Si sfrutta l’autorevolezza della fonte, in questo caso la statistica, per dimostrare il presunto vero. Nonostante i requisiti rigorosi statistici di rappresentatività del campione, cioè i criteri per selezionare le persone rappresentative del popolo italiano, lo strumento dei sondaggi demoscopici è facilmente manipolabile. Un po’ come i bilanci aziendali, basta gomma e matita, oppure più modernamente ritoccare le risposte degli ignari cittadini nel software.

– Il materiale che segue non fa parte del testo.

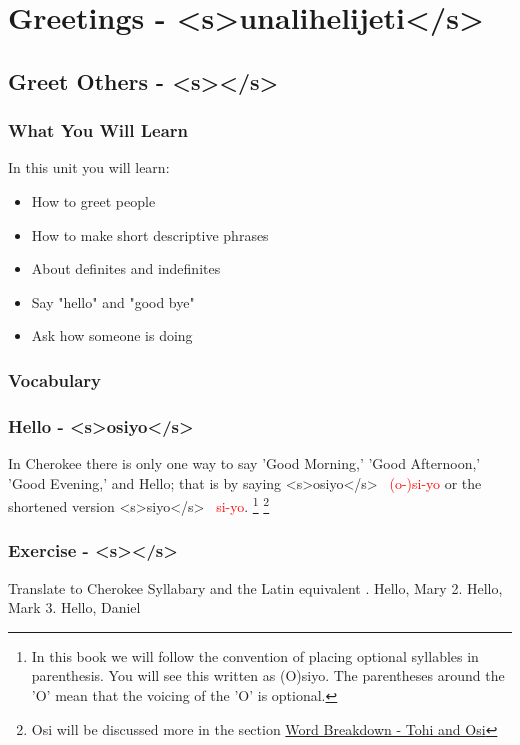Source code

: \chapter{Greetings - <s>unalihelijeti</s>}

\section{Greet Others - <s></s>}
\subsection{What You Will Learn}
In this unit you will learn:
\begin{itemize}
    \item How to greet people
    \item How to make short descriptive phrases
    \item About definites and indefinites
    \item Say "hello" and "good  bye"
    \item Ask how someone is doing
\end{itemize}
\vfill
\subsection{Vocabulary}


\subsection{Hello - <s>osiyo</s>}

In Cherokee there is only one way to say 'Good Morning,' 'Good Afternoon,' 'Good Evening,' and Hello; that is by saying <s>osiyo</s> \  \textcolor{red} {(o-)si-yo} or the shortened version <s>siyo</s> \ \textcolor{red} {si-yo}.
\footnote{In this book we will follow the convention of placing optional syllables in parenthesis.  You will see this written as (O)siyo.  The parentheses around the 'O' mean that the voicing of the 'O' is optional.}
\footnote{Osi will be discussed more in the section \hyperref[sec:wordBreakdownTohiOsi]{Word Breakdown - Tohi and Osi}}

\subsection{Exercise - <s></s>}
\noindent Translate to Cherokee Syllabary and the Latin equivalent . Hello, Mary 2. Hello, Mark 3. Hello, Daniel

Inoltre, la tutela della privacy impone che non possa essere identificata la convinzione di un singolo cittadino, per cui è necessario tabulare i dati in maniera anonima, trasformando il nome Mario Rossi in un codice numerico non identificabile da intrusioni di terzi.

Andrebbe definita come una nuova forma di criminalità informatica.

La legge prevede che per ogni sondaggio demoscopico sia definito e conservato il campione dei cittadini ma nessuno fa i controlli e le competenze richieste per accertare le manipolazioni all’interno del database, sono elevatissime. Basta un po’ di lifting informatico per armonizzare i risultati a favore del committente. La partita si gioca nelle intenzioni di voto, ad esempio, su differenze percentuali minime, che consentono di sparare la notizia: crollo, terremoto, valanga, successo strepitoso. Basta uno scarto dello 0,1% per decretare vittoria o disfatta.

Nel deserto delle idee e della politica, la competizione è solo sui numeri virtuali. Il giocattolo si è rotto perché non fa più notizia. Al lupo, al lupo, non funziona più se protratto nel tempo oltre ogni umana misura e contro ogni coerenza di realtà.

Nel vuoto del confronto e del dialogo sulla realtà, i sondaggi sono stati inglobati nella macchina di costruzione dei pregiudizi, dai quali la statistica dovrebbe distinguersi. Il fenomeno è partito cinquanta anni fa, ha raggiunto l’apice nell’ultimo decennio fino al tentativo di sostituire la partecipazione politica con quella virtuale, con la piattaforma Rousseau di Grillo e Casaleggio Associati. I sondaggi politici nascono dalle ricerche di mercato sui consumatori e sono stati sempre strumento dell’economia, commissionati spesso per validare le scelte di azionisti o di una nuova leadership. Anche per l’economia i sondaggi sono stati utilissimi per comprendere i bisogni dei consumatori. Oggi interessa poco la domanda dei cittadini e dei consumatori, il fine giustifica i mezzi, sempre più raffinati a disposizione dei nuovi prìncipi.